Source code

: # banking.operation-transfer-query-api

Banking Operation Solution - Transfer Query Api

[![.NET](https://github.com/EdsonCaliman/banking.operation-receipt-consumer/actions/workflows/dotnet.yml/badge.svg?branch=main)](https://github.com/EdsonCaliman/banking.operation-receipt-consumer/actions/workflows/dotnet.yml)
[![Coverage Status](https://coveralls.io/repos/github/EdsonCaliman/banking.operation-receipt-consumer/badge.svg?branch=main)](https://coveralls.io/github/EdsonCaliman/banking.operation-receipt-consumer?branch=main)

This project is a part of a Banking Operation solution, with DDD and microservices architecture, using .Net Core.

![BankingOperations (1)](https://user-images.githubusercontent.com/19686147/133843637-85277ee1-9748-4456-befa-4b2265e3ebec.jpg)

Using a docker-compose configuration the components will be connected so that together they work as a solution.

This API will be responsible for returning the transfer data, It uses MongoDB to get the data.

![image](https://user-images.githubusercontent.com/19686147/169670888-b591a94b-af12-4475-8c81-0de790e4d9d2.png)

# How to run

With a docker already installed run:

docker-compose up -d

========

→ **What the task requires**
Please give, as a bare number, how many lines in the listing above include the word "docker".

→ **Finished exercise**
3